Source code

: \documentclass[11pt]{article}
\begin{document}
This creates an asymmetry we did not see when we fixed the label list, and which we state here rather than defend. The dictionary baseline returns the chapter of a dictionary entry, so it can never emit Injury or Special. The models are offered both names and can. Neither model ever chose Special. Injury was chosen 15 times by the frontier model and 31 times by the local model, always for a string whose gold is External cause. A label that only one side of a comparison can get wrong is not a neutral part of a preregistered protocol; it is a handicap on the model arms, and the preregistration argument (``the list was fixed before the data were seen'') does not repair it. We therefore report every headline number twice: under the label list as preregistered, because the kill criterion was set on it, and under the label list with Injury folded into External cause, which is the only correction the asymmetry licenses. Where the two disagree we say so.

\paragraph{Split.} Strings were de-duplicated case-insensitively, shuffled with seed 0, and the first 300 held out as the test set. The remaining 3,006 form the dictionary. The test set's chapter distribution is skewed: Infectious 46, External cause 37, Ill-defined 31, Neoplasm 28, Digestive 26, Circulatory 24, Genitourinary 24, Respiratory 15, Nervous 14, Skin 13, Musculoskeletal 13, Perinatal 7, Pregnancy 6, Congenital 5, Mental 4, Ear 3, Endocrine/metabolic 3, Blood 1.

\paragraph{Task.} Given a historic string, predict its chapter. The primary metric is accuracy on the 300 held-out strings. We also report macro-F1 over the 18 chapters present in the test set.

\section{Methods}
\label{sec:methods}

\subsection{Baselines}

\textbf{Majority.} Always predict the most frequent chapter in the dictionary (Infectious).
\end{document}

--- TASK REQUIREMENTS ---
Reproduce the full set of entries above exactly, without dropping a line.

--- ANSWER BOX ---
Source code

: \documentclass[11pt]{article}
\begin{document}
This creates an asymmetry we did not see when we fixed the label list, and which we state here rather than defend. The dictionary baseline returns the chapter of a dictionary entry, so it can never emit Injury or Special. The models are offered both names and can. Neither model ever chose Special. Injury was chosen 15 times by the frontier model and 31 times by the local model, always for a string whose gold is External cause. A label that only one side of a comparison can get wrong is not a neutral part of a preregistered protocol; it is a handicap on the model arms, and the preregistration argument (``the list was fixed before the data were seen'') does not repair it. We therefore report every headline number twice: under the label list as preregistered, because the kill criterion was set on it, and under the label list with Injury folded into External cause, which is the only correction the asymmetry licenses. Where the two disagree we say so.

\paragraph{Split.} Strings were de-duplicated case-insensitively, shuffled with seed 0, and the first 300 held out as the test set. The remaining 3,006 form the dictionary. The test set's chapter distribution is skewed: Infectious 46, External cause 37, Ill-defined 31, Neoplasm 28, Digestive 26, Circulatory 24, Genitourinary 24, Respiratory 15, Nervous 14, Skin 13, Musculoskeletal 13, Perinatal 7, Pregnancy 6, Congenital 5, Mental 4, Ear 3, Endocrine/metabolic 3, Blood 1.

\paragraph{Task.} Given a historic string, predict its chapter. The primary metric is accuracy on the 300 held-out strings. We also report macro-F1 over the 18 chapters present in the test set.

\section{Methods}
\label{sec:methods}

\subsection{Baselines}

\textbf{Majority.} Always predict the most frequent chapter in the dictionary (Infectious).
\end{document}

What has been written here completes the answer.